Uncle X has planned and perfected his execution of CPF SA and OA shielding for this very important moment of his life.
Uncle X is invested in low-cost funds during the period of shielding, which translates to shielding roughly $484,200 of OA monies and $221,400 of SA monies. This is honestly alot of monies, if you ask me, for continuing earning higher interests (2.5% and 4%) and almost risk-free.
Lorna had shared this CPF SA Shielding hack back in the Straits Times a year back.
Some quick pointers from the resulting sharing by Uncle X and the key take-aways:
Does OA and SA monies go back respectively to OA and SA accounts after the two funds are sold or divested?
Yes, technically we call it “SA or OA deshielding” or putting down the shields respectively for OA and SA accounts. Whatever investment was bought using OA and SA monies will be respectively returned back to the same accounts. The automatic transfer of SA/OA monies to set up RA account only take place once in your lifetime — the day when you turn 55. Any other SA/OA transfers to RA account is manually triggered.
Is it worth performing the CPF SA Shielding or OA Shielding hack for the cost involved?
It would be worthwhile to compare brokerage costs. For POEMS, Dollardexs and FSMOne for example, the net sales charge or commission is zero.
CPF SA Shielding is the first consideration in the past, due to higher interest earned in the SA (4%) versus the OA (2.5%). What is the rationale and why are people doing OA Shielding as well?
When RA is created, it is created first with monies from your SA account, then OA account in that order of priority. The main aim of SA Shielding, is therefore to “protect” the bulk of your SA from getting transferred over to RA.
The idea of shielding BOTH CPF SA and OA however, is to minimise the monies that gets transferred to your RA when it is created at age 55. The lowest you can go is $60,000 ($20,000 from CPF OA and $40,000 from CPF SA).
Monies in the RA has the least flexibility — it could only be used as premiums for CPF LIFE. Monies in the OA has the highest flexibility — it could be used for CPFIS investments, purchase and monthly installments of property. When BRS (with property pledge) or FRS amount is met in the RA account, the excess amount residing in the CPF SA and OA could be withdrawn as cash, at any time. This is the next reasoning why people would rather keep more of their CPF monies in OA/SA rather than RA.
The last reason, especially for those who are cash-rich, is that by having the bare minimum in RA, you have a wider range to do RSTU cash top up to RA all the way to prevailing FRS or even ERS amount. You would then enjoy the relating tax reliefs!
What if I shield my SA and OA such that RA created has less than BRS amount? Will I not be entitled to CPF LIFE?

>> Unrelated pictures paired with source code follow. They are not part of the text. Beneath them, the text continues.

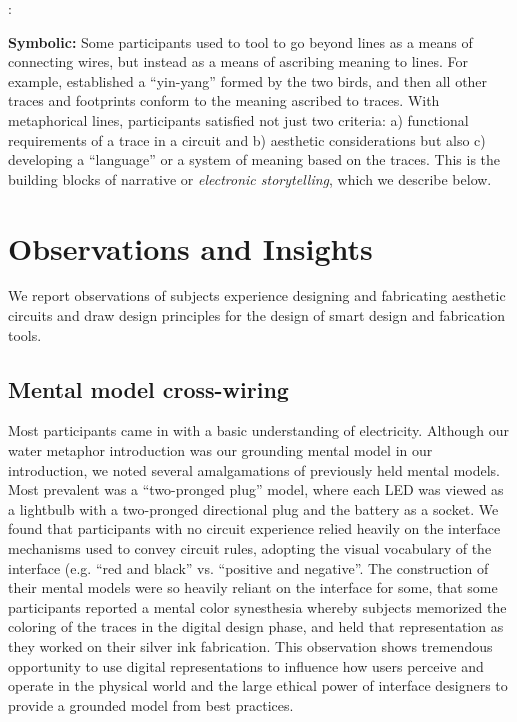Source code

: \documentclass{sigchi}
\begin{document}
  \begin{myquote}
  \vspace{-2pt}
    :
    \vspace{-2pt}
  \end{myquote}
  
  \textbf{Symbolic:} Some participants used to tool to go beyond lines as a means of connecting wires, but instead as a means of ascribing meaning to lines. For example,  established a ``yin-yang'' formed by the two birds, and then all other traces and footprints conform to the meaning ascribed to traces. With metaphorical lines, participants satisfied not just two criteria: a) functional requirements of a trace in a circuit and b) aesthetic considerations but also c) developing a ``language'' or a system of meaning based on the traces.
  This is the building blocks of narrative or \textit{electronic storytelling}, which we describe below.

  
 

\section{Observations and Insights}
  We report observations of subjects experience designing and fabricating aesthetic circuits and draw design principles for the design of smart design and fabrication tools. 
  \subsection{Mental model cross-wiring}
  Most participants came in with a basic understanding of electricity. Although our water metaphor introduction was our grounding mental model in our introduction, we noted several amalgamations of previously held mental models. Most prevalent was a ``two-pronged plug'' model, where each LED was viewed as a lightbulb with a two-pronged directional plug and the battery as a socket. We found that participants with no circuit experience relied heavily on the interface mechanisms used to convey circuit rules, adopting the visual vocabulary of the interface (e.g. ``red and black'' vs. ``positive and negative''. The construction of their mental models were so heavily reliant on the interface for some, that some participants reported a mental color synesthesia whereby subjects memorized the coloring of the traces in the digital design phase, and held that representation as they worked on their silver ink fabrication. This observation shows tremendous opportunity to use digital representations to influence how users perceive and operate in the physical world and the large ethical power of interface designers to provide a grounded model from best practices. 
\end{document}
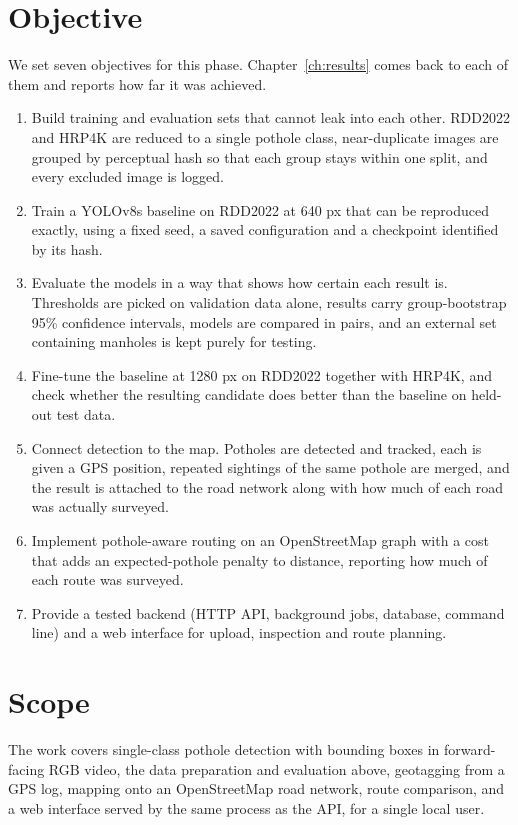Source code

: \section{Objective}
We set seven objectives for this phase. Chapter~\ref{ch:results} comes back to each of them and reports how far it was achieved.
\begin{enumerate}[itemsep=0pt]
  \item \label{obj:data} Build training and evaluation sets that cannot leak into each other. RDD2022 and HRP4K are reduced to a single pothole class, near-duplicate images are grouped by perceptual hash so that each group stays within one split, and every excluded image is logged.
  \item \label{obj:baseline} Train a YOLOv8s baseline on RDD2022 at 640 px that can be reproduced exactly, using a fixed seed, a saved configuration and a checkpoint identified by its hash.
  \item \label{obj:protocol} Evaluate the models in a way that shows how certain each result is. Thresholds are picked on validation data alone, results carry group-bootstrap 95\% confidence intervals, models are compared in pairs, and an external set containing manholes is kept purely for testing.
  \item \label{obj:finetune} Fine-tune the baseline at 1280 px on RDD2022 together with HRP4K, and check whether the resulting candidate does better than the baseline on held-out test data.
  \item \label{obj:pipeline} Connect detection to the map. Potholes are detected and tracked, each is given a GPS position, repeated sightings of the same pothole are merged, and the result is attached to the road network along with how much of each road was actually surveyed.
  \item \label{obj:routing} Implement pothole-aware routing on an OpenStreetMap graph with a cost that adds an expected-pothole penalty to distance, reporting how much of each route was surveyed.
  \item \label{obj:backend} Provide a tested backend (HTTP API, background jobs, database, command line) and a web interface for upload, inspection and route planning.
\end{enumerate}

\section{Scope}
The work covers single-class pothole detection with bounding boxes in forward-facing RGB video, the data preparation and evaluation above, geotagging from a GPS log, mapping onto an OpenStreetMap road network, route comparison, and a web interface served by the same process as the API, for a single local user.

Firstly like I mentioned from the earlier question, RA created can go to as low as $60,000 with maximum shielding for CPF SA and OA. You will be auto enrolled in CPF LIFE if you have at least $60,000 in your RA six months before reaching Payout Eligibility Age (PEA). Anything below $60,000 you will remain on the Retirement Sum Scheme (RSS). And if you were on RSS, we would not be talking about CPF Shielding in the first place.
Can we continue to transfer OA to SA after age 55?
The simple answer is No. After age 55, only OA/SA transfers to RA is allowed. CPF OA to SA transfers can only happen before age 55 or before RA is created.
What is the most important consideration in the execution of the CPF Shielding?
After you carry out SA or OA shielding, you are also planning the next steps on deshielding. You would want to deshield as soon as your RA is created to continue earning OA and SA interests, e.g. you would try as best as possible not to miss another month of interests earned as the amount could be quite substantial if your OA and SA has large numbers. Timing is of importance, especially for people whose birthdays (or they turn 55 years of age) near the end of the month.
Uncle X’s birthday is on the 28th Sep, thus he would plan to bring down his shielding either on the 29 or 30 Sep. Once it crosses to the next month e.g. 1 Oct, he would have lost another month of interest for October. Interests earned for CPF accounts are based on the lowest balance in your SA/OA for the month.